> If you open this on a computer instead, you will have a chance to play with some emulators!
Instead of what? I was under the impression that the device I was on is a computer.
Edit: I was curious to understand what caused the site to show that box. From looking at the source and some interacting in the console, it seems to have been due to the 'isiOS' variable having the value 'true'. It was true despite the device not running iOS because '(navigator.maxTouchPoints && navigator.maxTouchPoints > 2)' was truthy, and window.MSStream wasn't. This device, a Surface Pro X, or more precisely the Chrome 139 browser running on it, reports 10 max touch points and doesn't have MSStream defined, and that appears to have been enough for it to be mistaken as a not-a-computer.

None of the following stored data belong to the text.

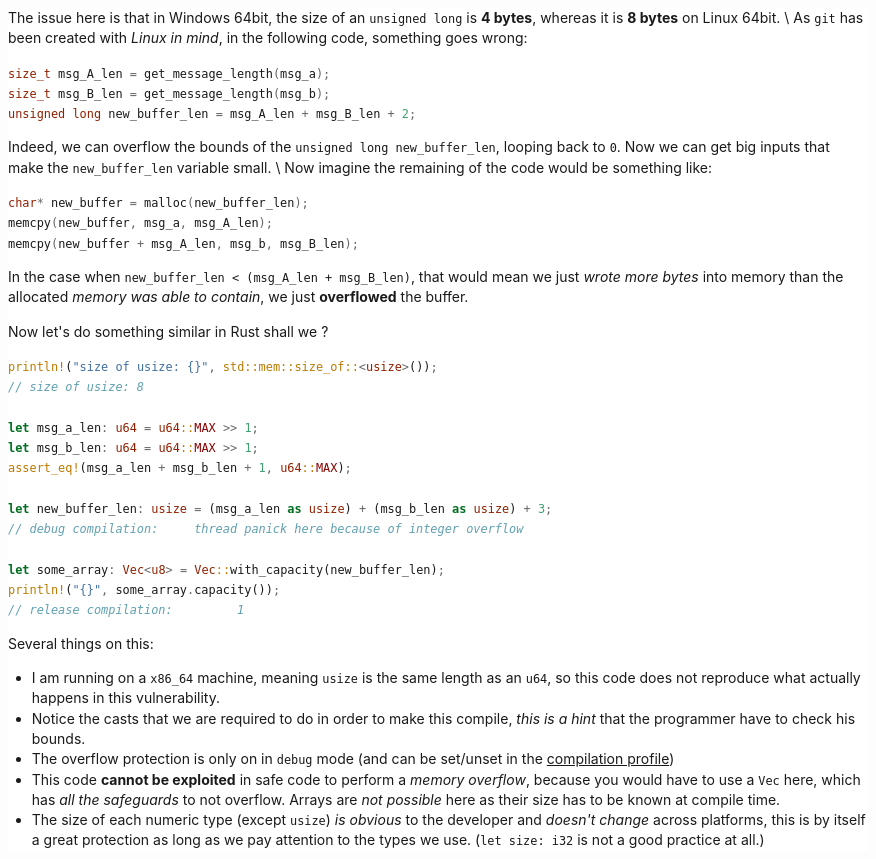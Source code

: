 The issue here is that in Windows 64bit, the size of an `unsigned long` is
**4 bytes**, whereas it is **8 bytes** on Linux 64bit. \\
As `git` has been created with *Linux in mind*, in the following code, something
goes wrong:

``` c
size_t msg_A_len = get_message_length(msg_a);
size_t msg_B_len = get_message_length(msg_b);
unsigned long new_buffer_len = msg_A_len + msg_B_len + 2;
```

Indeed, we can overflow the bounds of the `unsigned long new_buffer_len`,
looping back to `0`. Now we can get big inputs that make the `new_buffer_len`
variable small. \\
Now imagine the remaining of the code would be something like:

``` c
char* new_buffer = malloc(new_buffer_len);
memcpy(new_buffer, msg_a, msg_A_len);
memcpy(new_buffer + msg_A_len, msg_b, msg_B_len);
```

In the case when `new_buffer_len < (msg_A_len + msg_B_len)`, that would mean
we just *wrote more bytes* into memory than the allocated *memory was able
to contain*, we just **overflowed** the buffer.

Now let's do something similar in Rust shall we ?

``` rust
println!("size of usize: {}", std::mem::size_of::<usize>());
// size of usize: 8

let msg_a_len: u64 = u64::MAX >> 1;
let msg_b_len: u64 = u64::MAX >> 1;
assert_eq!(msg_a_len + msg_b_len + 1, u64::MAX);

let new_buffer_len: usize = (msg_a_len as usize) + (msg_b_len as usize) + 3;
// debug compilation:     thread panick here because of integer overflow

let some_array: Vec<u8> = Vec::with_capacity(new_buffer_len);
println!("{}", some_array.capacity());
// release compilation:         1
```

Several things on this:

- I am running on a `x86_64` machine, meaning `usize` is the same length as an `u64`,
so this code does not reproduce what actually happens in this vulnerability.
- Notice the casts that we are required to do in order to make this compile, *this
is a hint* that the programmer have to check his bounds.
- The overflow protection is only on in `debug` mode (and can be set/unset in the
[compilation profile][cargobook_compilation_profile])
- This code **cannot be exploited** in safe code to perform a *memory overflow*,
because you would have to use a `Vec` here, which has *all the safeguards* to
not overflow. Arrays are *not possible* here as their size has to be known
at compile time.
- The size of each numeric type (except `usize`) *is obvious* to the developer and
*doesn't change* across platforms, this is by itself a great protection as long
as we pay attention to the types we use. (`let size: i32` is not a good practice
at all.)


[cwe_400]: https://cwe.mitre.org/data/definitions/400.html
[cwe_125]: https://cwe.mitre.org/data/definitions/125.html
[cwe_680]: https://cwe.mitre.org/data/definitions/680.html
[cwe_1333]: https://cwe.mitre.org/data/definitions/1333.html
[cwe_1088]: https://cwe.mitre.org/data/definitions/1088.html
[cwe_122]: https://cwe.mitre.org/data/definitions/122.html
[report_url]: https://www.x41-dsec.de/static/reports/X41-OSTIF-Gitlab-Git-Security-Audit-20230117-public.pdf
[ostif_donation]: https://ostif.org/donate-to-ostif/
[x41_report_summary]: https://x41-dsec.de/security/research/news/2023/01/17/git-security-audit-ostif/
[quake3_inv_sqrt]: https://en.wikipedia.org/wiki/Fast_inverse_square_root#Overview_of_the_code
[usize_type_doc]: https://doc.rust-lang.org/std/primitive.usize.html
[cargobook_compilation_profile]: https://doc.rust-lang.org/cargo/reference/profiles.html
[regex_crate_docs]: https://docs.rs/regex/latest/regex/
[regex_docs_untrused_inp]: https://docs.rs/regex/latest/regex/#untrusted-input
[owasp_redos]: https://owasp.org/www-community/attacks/Regular_expression_Denial_of_Service_-_ReDoS
[ctf101_heap_exploit]: https://ctf101.org/binary-exploitation/heap-exploitation/
[linus_lkml]: https://lkml.org/lkml/2022/9/19/1105
[wikipedia_defindepth]: https://en.wikipedia.org/wiki/Defense_in_depth_(computing)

By now, after refreshing, I see an extra sentence 'Hey, site, you got it wrong. This is a real computer!' Perhaps the author saw this comment and added it quite quicky? If so, thank you!
And the emulator tracks whether you've done the things mentioned in the article, like open a particular control panel or tried a particular menu option.
This is amazing.
It's also confounding to see mysterious boxes all across the text, you'd wonder what those are, because hovering or clicking doesn't do anything, nor is there any mention of what's up with that...but apparently these are checkboxes. (which is not obvious, nor is it hinted at.) One would think these could be like, hovered on or clicked on to get to what's being talked about (which could be a great way to show visual examples), but that's not it. There's video, but the button for it is buried (or it relies on something already failing to load, and then the button might be almost unreadable because of how things are positioned on screen there). Video is neat, but still kinda worse and not as distinct in what it's trying to show, compared to a gallery of static images that'd show things in a focused way, instead of having to wait around or click through, wondering when does it get to the point and what is it trying to show...or whether the video is just stuck loading. That "details" button could've just been some way to switch right there between emulator/video/images, rather than burying those options and keeping you guessing. (Also, some of the heavier OS versions/emulators might straight up not load or have some trouble and just not be a good experience, so perhaps, why not be more upfront and let someone choose, maybe even right at the start)
geerlingguy•1h ago
Edit:
...and I completely missed that they're running live emulation!